Incubateur créatif et restaurant

Les salles du théâtre changent de nom : le Petit théâtre devient le Cub. « Un incubateur créatif pour proposer aux équipes artistiques un accompagnement sur mesure. Nous y organiserons des rencontres avec les spectateurs, afin qu’ils se familiarisent avec les étapes de création », explique Galin Stoev. Des préambules seront également proposés, afin de donner des clés au public avant les représentations. Et une fois n’est pas coutume, le théâtre ouvrira pour les fêtes de fin d’année avec un spectacle de cirque.

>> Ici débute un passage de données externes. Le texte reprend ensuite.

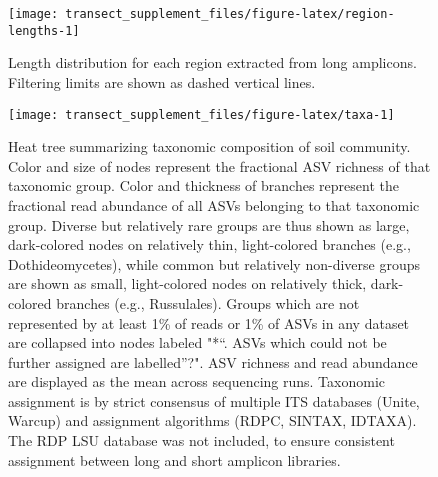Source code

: \documentclass[
]{article}
\begin{document}
\begin{figure}

{\centering \texttt{[image: transect\_supplement\_files/figure-latex/region-lengths-1]} 

}

\caption[Length distribution for each region extracted from long amplicons]{Length distribution for each region extracted from long amplicons. Filtering limits are shown as dashed vertical lines.}\label{fig:region-lengths}
\end{figure}












\begin{figure}

{\centering \texttt{[image: transect\_supplement\_files/figure-latex/taxa-1]} 

}

\caption[Heat tree summarizing taxonomic composition of soil community]{Heat tree summarizing taxonomic composition of soil community. Color and size of nodes represent the fractional ASV richness of that taxonomic group.
Color and thickness of branches represent the fractional read abundance of all ASVs belonging to that taxonomic group.
Diverse but relatively rare groups are thus shown as large, dark-colored nodes on relatively thin, light-colored branches (e.g., Dothideomycetes), while common but relatively non-diverse groups are shown as small, light-colored nodes on relatively thick, dark-colored branches (e.g., Russulales).
Groups which are not represented by at least 1\% of reads or 1\% of ASVs in any dataset are collapsed into nodes labeled "*``.
ASVs which could not be further assigned are labelled''?".
ASV richness and read abundance are displayed as the mean across sequencing runs.
Taxonomic assignment is by strict consensus of multiple ITS databases (Unite, Warcup) and assignment algorithms (RDPC, SINTAX, IDTAXA).
The RDP LSU database was not included, to ensure consistent assignment between long and short amplicon libraries.}\label{fig:taxa}
\end{figure}
\end{document}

Puisqu’il est bien question de créer un lieu de vie, le restaurant rouvrira dès cet automne six jours sur sept, de 10 heures à 2 heures du matin, sous la houlette du maître restaurateur Olivier Bouscatel, qui prend en charge sa rénovation. Egalement salon de thé, glacier et bar, l’établissement organisera des lectures, des vide-dressing, et des soirées DJ’s. Au niveau inférieur du théâtre, s’installeront des loges à fromages, à charcuterie et à huîtres, et de grandes tables pour grignoter. Ces deux lieux seront accessibles aux non spectateurs.

Au cœur de la métropole

Galin Stoev souhaite également donner une dimension métropolitaine au théâtre, en invitant un artiste local à chaque saison. Cette année, ce sera la chorégraphe Maguy Marin. Sur les trente-huit spectacles de la saison, onze sont portés par des compagnies régionales. Par ailleurs, les habitants seront invités à une visite décalée et gratuite, ponctuée de théâtre de rue, lors des prochaines journées du patrimoine.

Enfin, la politique des abonnements change à la rentrée, avec la création notamment d’un Carnet Tribu pour découvrir les spectacles tout public en famille, au tarif unique de 8 euros, et d’un Pass Cité, pour bénéficier de tarifs préférentiels toute la saison. 85.000 fauteuils sont à la vente, soit 20.000 de plus que l’an dernier, avec une billetterie désormais accessible en ligne.
Armelle Parion

Sur les photos, la façade du Théâtre de la Cité et Galin Stoev. Crédits DR pour ToulÉco.

Côté budgets :

Le CDN, qui emploie quarante salariés, fonctionne avec un budget global de 7,5 millions d’euros par an, dont 5,5 millions de subventions (2,36 millions de l’Etat et la Drac, 2,1 millions de Toulouse métropole, 330.000€ de la Région Occitanie et 240.000€ du département de Haute-Garonne. Le reste provient des ressources propres issues de la billetterie, des coproductions et du mécénat. Plus de 50% du budget est consacré à l’activité artistique, le reste est alloué au fonctionnement.